2. Find current disk location:
sudo virsh domblklist <vm-name> | awk 'NR>2 && $2 != "-" {print $2}'
3. Copy disk to local SSD (preserve original until verified):
# On kvm-01:
sudo cp /mnt/nas/vms/<vm-name>.qcow2 /mnt/onboard-ssd/libvirt/images/
# On kvm-02:
sudo cp /mnt/nas/vms/<vm-name>.qcow2 /var/lib/libvirt/images/
4. Export and update VM config with sed:
sudo virsh dumpxml <vm-name> > /tmp/<vm-name>.xml
# Find current path
awk '/source file=.*qcow2/' /tmp/<vm-name>.xml
# Replace NAS path with local SSD (kvm-02 example)
sed -i 's|/mnt/nas/vms/|/var/lib/libvirt/images/|g' /tmp/<vm-name>.xml
# Validate change
awk '/source file=.*qcow2/' /tmp/<vm-name>.xml
5. Redefine and start:
sudo virsh define /tmp/<vm-name>.xml
sudo virsh start <vm-name>
6. Verify VM boots and runs correctly:
sudo virsh domstate <vm-name>
ping -c3 <vm-ip>
7. Remove NAS copy (only after verified working):
# ONLY after VM confirmed working for 24+ hours
sudo rm /mnt/nas/vms/<vm-name>.qcow2
# Shutdown
sudo virsh shutdown ise-02
# Wait
while [ "$(sudo virsh domstate ise-02)" != "shut off" ]; do sleep 2; done
# Copy to local SSD (kvm-02: /var/lib/libvirt/images/)

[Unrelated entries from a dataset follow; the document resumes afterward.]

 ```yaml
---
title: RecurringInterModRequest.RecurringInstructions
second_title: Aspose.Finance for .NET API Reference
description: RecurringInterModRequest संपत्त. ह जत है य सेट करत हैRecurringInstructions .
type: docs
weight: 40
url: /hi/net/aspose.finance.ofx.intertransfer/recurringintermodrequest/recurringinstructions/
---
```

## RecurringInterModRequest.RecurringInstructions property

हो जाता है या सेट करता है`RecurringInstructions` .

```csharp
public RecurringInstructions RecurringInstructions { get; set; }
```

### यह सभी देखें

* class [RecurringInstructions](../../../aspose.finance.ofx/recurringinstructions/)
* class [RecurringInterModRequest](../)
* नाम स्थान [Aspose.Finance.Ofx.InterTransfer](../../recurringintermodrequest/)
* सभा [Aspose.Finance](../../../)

sudo cp /mnt/nas/vms/ise-02.qcow2 /var/lib/libvirt/images/
# Export XML
sudo virsh dumpxml ise-02 > /tmp/ise-02.xml
# Find current path
awk '/source file=.*qcow2/' /tmp/ise-02.xml
# Update path (NAS → local NVMe)
sed -i 's|/mnt/nas/vms/|/var/lib/libvirt/images/|g' /tmp/ise-02.xml
# Verify new path
awk '/source file=.*qcow2/' /tmp/ise-02.xml
# Redefine and start
sudo virsh define /tmp/ise-02.xml
sudo virsh start ise-02
# Verify connectivity
ping -c3 10.50.1.21
5. Troubleshooting
5.1. VM Paused Due to I/O Error
Symptoms:
sudo virsh domstate <vm-name> --reason
# Output: paused (I/O error)
Root cause: Usually disk full on host.
Diagnosis:
# Check host disk space
df -h /
# Check QEMU logs
sudo tail -20 /var/log/libvirt/qemu/<vm-name>.log
Fix:
-
Free space on host (see storage section)
-
Move VM images to larger partition
-
Resume VM:
sudo virsh resume <vm-name>
5.2. VM Unreachable - Orphaned vnet (Not in Bridge)
Symptoms:
-
VM running but can’t ping
-
ARP shows
FAILED -
bridge vlan addreturnsOperation not supported
Diagnosis:
VNET=$(sudo virsh domiflist <vm-name> | awk 'NR==3 {print $1}')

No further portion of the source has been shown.